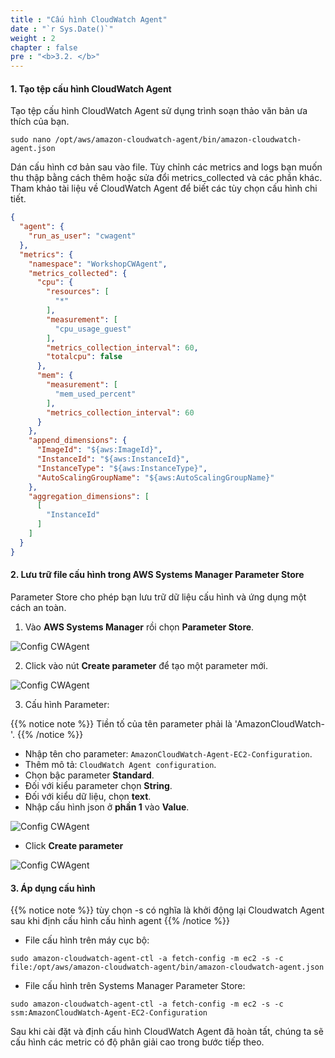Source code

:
 ```yaml
---
title : "Cấu hình CloudWatch Agent"
date : "`r Sys.Date()`"
weight : 2
chapter : false
pre : "<b>3.2. </b>"
---
```


#### 1. Tạo tệp cấu hình CloudWatch Agent

Tạo tệp cấu hình CloudWatch Agent sử dụng trình soạn thảo văn bản ưa thích của bạn.

```
sudo nano /opt/aws/amazon-cloudwatch-agent/bin/amazon-cloudwatch-agent.json
```

Dán cấu hình cơ bản sau vào file. Tùy chỉnh các metrics and logs bạn muốn thu thập bằng cách thêm hoặc sửa đổi metrics_collected và các phần khác. Tham khảo tài liệu về CloudWatch Agent để biết các tùy chọn cấu hình chi tiết.

```json
{
  "agent": {
    "run_as_user": "cwagent"
  },
  "metrics": {
    "namespace": "WorkshopCWAgent",
    "metrics_collected": {
      "cpu": {
        "resources": [
          "*"
        ],
        "measurement": [
          "cpu_usage_guest"
        ],
        "metrics_collection_interval": 60,
        "totalcpu": false
      },
      "mem": {
        "measurement": [
          "mem_used_percent"
        ],
        "metrics_collection_interval": 60
      }
    },
    "append_dimensions": {
      "ImageId": "${aws:ImageId}",
      "InstanceId": "${aws:InstanceId}",
      "InstanceType": "${aws:InstanceType}",
      "AutoScalingGroupName": "${aws:AutoScalingGroupName}"
    },
    "aggregation_dimensions": [
      [
        "InstanceId"
      ]
    ]
  }
}
```

#### 2. Lưu trữ file cấu hình trong AWS Systems Manager Parameter Store 

Parameter Store cho phép bạn lưu trữ dữ liệu cấu hình và ứng dụng một cách an toàn. 

1. Vào **AWS Systems Manager** rồi chọn **Parameter Store**.

![Config CWAgent](/images/3-install-config-cwagent/3.2-config-cwagent/001-config-cwagent.png)

2. Click vào nút **Create parameter** để tạo một parameter mới.

![Config CWAgent](/images/3-install-config-cwagent/3.2-config-cwagent/002-config-cwagent.png)

3. Cấu hình Parameter:

{{% notice note %}}
Tiền tố của tên parameter phải là 'AmazonCloudWatch-'.
{{% /notice %}}

+ Nhập tên cho parameter: `AmazonCloudWatch-Agent-EC2-Configuration`.
+ Thêm mô tả: `CloudWatch Agent configuration`.
+ Chọn bậc parameter **Standard**.
+ Đối với kiểu parameter chọn **String**.
+ Đối với kiểu dữ liệu, chọn **text**.
+ Nhập cấu hình json ở **phần 1** vào **Value**.

![Config CWAgent](/images/3-install-config-cwagent/3.2-config-cwagent/003-config-cwagent.png)

+ Click **Create parameter**

![Config CWAgent](/images/3-install-config-cwagent/3.2-config-cwagent/004-config-cwagent.png)

#### 3. Áp dụng cấu hình

{{% notice note %}}
tùy chọn -s có nghĩa là khởi động lại Cloudwatch Agent sau khi định cấu hình cấu hình agent
{{% /notice %}}

+ File cấu hình trên máy cục bộ:

```
sudo amazon-cloudwatch-agent-ctl -a fetch-config -m ec2 -s -c file:/opt/aws/amazon-cloudwatch-agent/bin/amazon-cloudwatch-agent.json
```

+ File cấu hình trên Systems Manager Parameter Store:

```
sudo amazon-cloudwatch-agent-ctl -a fetch-config -m ec2 -s -c ssm:AmazonCloudWatch-Agent-EC2-Configuration
```

Sau khi cài đặt và định cấu hình CloudWatch Agent đã hoàn tất, chúng ta sẽ cấu hình các metric có độ phân giải cao trong bước tiếp theo.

### TASK TO CARRY OUT
Check each line above for "AmazonCloudWatch" and return the ones that have it.

### OUTPUT BELOW
Tiền tố của tên parameter phải là 'AmazonCloudWatch-'.
+ Nhập tên cho parameter: `AmazonCloudWatch-Agent-EC2-Configuration`.
sudo amazon-cloudwatch-agent-ctl -a fetch-config -m ec2 -s -c ssm:AmazonCloudWatch-Agent-EC2-Configuration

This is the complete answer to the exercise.